MATERIAL SHOWN.
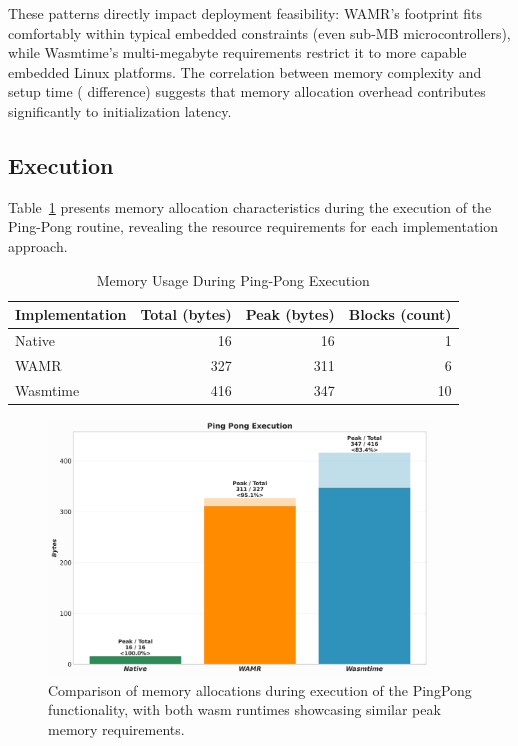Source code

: These patterns directly impact deployment feasibility: WAMR's  footprint fits comfortably within typical embedded constraints (even sub-MB microcontrollers), while Wasmtime's multi-megabyte requirements restrict it to more capable embedded Linux platforms. The correlation between memory complexity and setup time ( difference) suggests that memory allocation overhead contributes significantly to initialization latency.

\subsection{Execution}

Table~\ref{tab:memory-execution} presents memory allocation characteristics during the execution of the Ping-Pong routine, revealing the resource requirements for each implementation approach.

\begin{table}[H]
    \centering
    \caption{Memory Usage During Ping-Pong Execution}
    \label{tab:memory-execution}
    \begin{tabular}{lrrr}
        \toprule
        \textbf{Implementation} & \textbf{Total (bytes)} & \textbf{Peak (bytes)} & \textbf{Blocks (count)} \\
        \midrule
        Native        & 16   & 16  & 1 \\
        WAMR          & 327  & 311 & 6 \\
        Wasmtime      & 416  & 347 & 10 \\
        \bottomrule
    \end{tabular}
\end{table}

\begin{figure}[H]
    \centering
    \includegraphics[width=0.9\textwidth]{images/mem_execution_all.png}
    \caption{Comparison of memory allocations during execution of the PingPong functionality, with both \acrshort{wasm} runtimes showcasing similar peak memory requirements.}
    \label{fig:mem_pingpong}
\end{figure}

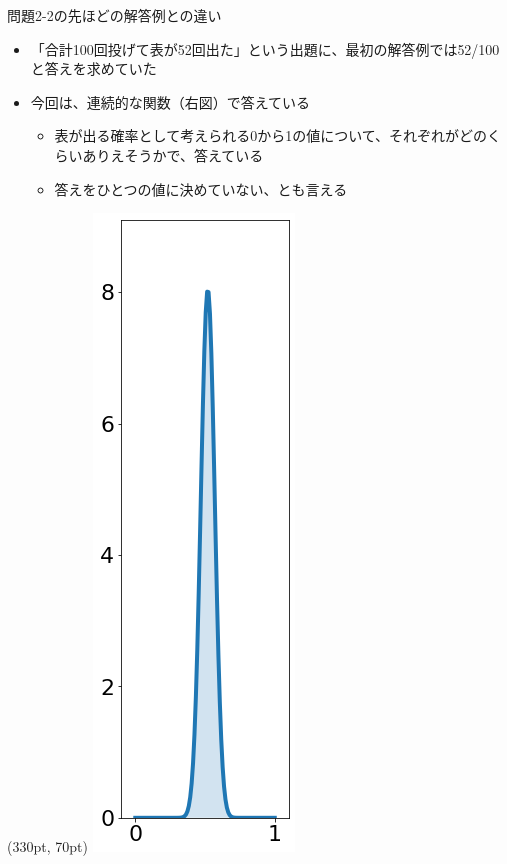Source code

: \documentclass[aspectratio=169,unicode,dvipdfmx,14pt]{beamer}
\begin{document}
\begin{frame}{問題2-2の先ほどの解答例との違い}
\begin{adjustwidth}{0em}{4em}
\begin{itemize}
\item 「合計100回投げて表が52回出た」という出題に、最初の解答例では52/100と答えを求めていた
\item 今回は、連続的な関数（右図）で答えている
\begin{itemize}
\item 表が出る確率として考えられる0から1の値について、それぞれがどのくらいありえそうかで、答えている
\item 答えをひとつの値に決めていない、とも言える
\end{itemize}
\end{itemize}
\end{adjustwidth}
\begin{textblock*}{0.4\linewidth}(330pt, 70pt)
    \centering
    \includegraphics[scale=0.25]{beta_53_49_L.png}
\end{textblock*}
\end{frame}
\end{document}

TASK GOAL. Output every entry exactly. Pictures stay out.

WRITTEN RESPONSE.
Source code

: These patterns directly impact deployment feasibility: WAMR's  footprint fits comfortably within typical embedded constraints (even sub-MB microcontrollers), while Wasmtime's multi-megabyte requirements restrict it to more capable embedded Linux platforms. The correlation between memory complexity and setup time ( difference) suggests that memory allocation overhead contributes significantly to initialization latency.

\subsection{Execution}

Table~\ref{tab:memory-execution} presents memory allocation characteristics during the execution of the Ping-Pong routine, revealing the resource requirements for each implementation approach.

\begin{table}[H]
    \centering
    \caption{Memory Usage During Ping-Pong Execution}
    \label{tab:memory-execution}
    \begin{tabular}{lrrr}
        \toprule
        \textbf{Implementation} & \textbf{Total (bytes)} & \textbf{Peak (bytes)} & \textbf{Blocks (count)} \\
        \midrule
        Native        & 16   & 16  & 1 \\
        WAMR          & 327  & 311 & 6 \\
        Wasmtime      & 416  & 347 & 10 \\
        \bottomrule
    \end{tabular}
\end{table}

\begin{figure}[H]
    \centering
    \includegraphics[width=0.9\textwidth]{images/mem_execution_all.png}
    \caption{Comparison of memory allocations during execution of the PingPong functionality, with both \acrshort{wasm} runtimes showcasing similar peak memory requirements.}
    \label{fig:mem_pingpong}
\end{figure}

Source code

: \documentclass[aspectratio=169,unicode,dvipdfmx,14pt]{beamer}
\begin{document}
\begin{frame}{問題2-2の先ほどの解答例との違い}
\begin{adjustwidth}{0em}{4em}
\begin{itemize}
\item 「合計100回投げて表が52回出た」という出題に、最初の解答例では52/100と答えを求めていた
\item 今回は、連続的な関数（右図）で答えている
\begin{itemize}
\item 表が出る確率として考えられる0から1の値について、それぞれがどのくらいありえそうかで、答えている
\item 答えをひとつの値に決めていない、とも言える
\end{itemize}
\end{itemize}
\end{adjustwidth}
\begin{textblock*}{0.4\linewidth}(330pt, 70pt)
    \centering
    \includegraphics[scale=0.25]{beta_53_49_L.png}
\end{textblock*}
\end{frame}
\end{document}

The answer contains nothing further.